The added weight of the cage and gimbal system likely required them to use
expensive ultra-light material and extra strong electronics. The motor on this
thing looks pretty beefy, which in turn would require better driver components
and a bigger (and/or denser) battery.

That said, I hope they can get a production version (made of syrofoam maybe?)
so I can play with it. My main issue with hacking on quadcopters is how
fragile they are.

------
durkie
good lord this is awesome. i love the video of it bouncing off that guy's
head...total contrast to whenever you're flying a parrot AR quadcopter and
everyone takes notice and tries to get away from it.

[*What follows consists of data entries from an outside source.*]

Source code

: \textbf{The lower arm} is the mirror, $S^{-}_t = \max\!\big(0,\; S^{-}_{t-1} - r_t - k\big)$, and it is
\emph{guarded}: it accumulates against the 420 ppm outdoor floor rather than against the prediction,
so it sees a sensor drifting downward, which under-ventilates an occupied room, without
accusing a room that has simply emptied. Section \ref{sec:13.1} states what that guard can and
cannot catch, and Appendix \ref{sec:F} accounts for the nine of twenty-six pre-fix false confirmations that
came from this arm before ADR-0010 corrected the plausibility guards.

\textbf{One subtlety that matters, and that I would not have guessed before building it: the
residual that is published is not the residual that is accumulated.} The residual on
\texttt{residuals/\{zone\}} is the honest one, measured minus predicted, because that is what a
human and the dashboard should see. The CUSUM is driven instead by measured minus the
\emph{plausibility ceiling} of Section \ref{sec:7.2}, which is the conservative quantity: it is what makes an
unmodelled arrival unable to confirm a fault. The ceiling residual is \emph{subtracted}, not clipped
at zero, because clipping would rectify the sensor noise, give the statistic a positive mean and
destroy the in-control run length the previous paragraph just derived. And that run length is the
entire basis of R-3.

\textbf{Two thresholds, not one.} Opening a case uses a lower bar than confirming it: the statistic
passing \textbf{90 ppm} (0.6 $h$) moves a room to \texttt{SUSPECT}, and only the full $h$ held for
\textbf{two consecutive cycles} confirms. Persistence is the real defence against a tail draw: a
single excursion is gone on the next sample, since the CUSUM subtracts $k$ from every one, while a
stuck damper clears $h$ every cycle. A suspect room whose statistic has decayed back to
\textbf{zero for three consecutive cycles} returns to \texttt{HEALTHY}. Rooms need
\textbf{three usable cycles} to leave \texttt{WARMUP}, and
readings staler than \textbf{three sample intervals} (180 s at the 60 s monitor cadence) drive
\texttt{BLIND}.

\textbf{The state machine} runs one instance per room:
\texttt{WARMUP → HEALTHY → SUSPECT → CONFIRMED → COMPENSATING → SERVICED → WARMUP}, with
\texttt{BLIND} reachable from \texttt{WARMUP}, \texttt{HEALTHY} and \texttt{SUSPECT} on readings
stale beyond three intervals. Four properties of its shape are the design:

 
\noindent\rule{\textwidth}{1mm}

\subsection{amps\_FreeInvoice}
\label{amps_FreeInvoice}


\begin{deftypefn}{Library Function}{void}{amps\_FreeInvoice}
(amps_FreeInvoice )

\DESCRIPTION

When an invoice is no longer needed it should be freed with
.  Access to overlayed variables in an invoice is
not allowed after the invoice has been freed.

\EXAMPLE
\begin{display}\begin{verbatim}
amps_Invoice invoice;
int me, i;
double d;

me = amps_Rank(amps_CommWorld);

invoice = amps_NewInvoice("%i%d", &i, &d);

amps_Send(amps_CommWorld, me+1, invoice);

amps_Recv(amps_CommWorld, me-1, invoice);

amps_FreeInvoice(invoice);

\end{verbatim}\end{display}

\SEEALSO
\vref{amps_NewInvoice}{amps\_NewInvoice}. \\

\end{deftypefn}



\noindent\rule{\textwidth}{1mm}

we've been working with a professor at georgia tech about using a drone to aid
in fruit-tree spotting and urban foraging, and i would be soo excited to have
one of these...especially cool that they let it navigate off a magnetic
direction and just say "figure it out". i just picture a future of artificial
scents and pheromones broadcasting off of objects to lure flying robots to
them.

------
timje1
I think this is a mature, well engineered approach to collisions - one that
engineers can learn from.

Rather than throwing a hissy fit when it encounters an exception, a mature
system should try to gracefully recover... Because we're never going to have
total control over the inputs / environment. Especially when we're just a
small bug in a big world.

------
scrumper
Clever and simple. I like it. There are all sorts of serious uses for this,
some scary, some exciting. Here's a silly one: I saw a large group of people
playing a game of Quiddich in Central Park earlier in the summer. A smaller,
faster version of this would make a great snitch(sp?) for them.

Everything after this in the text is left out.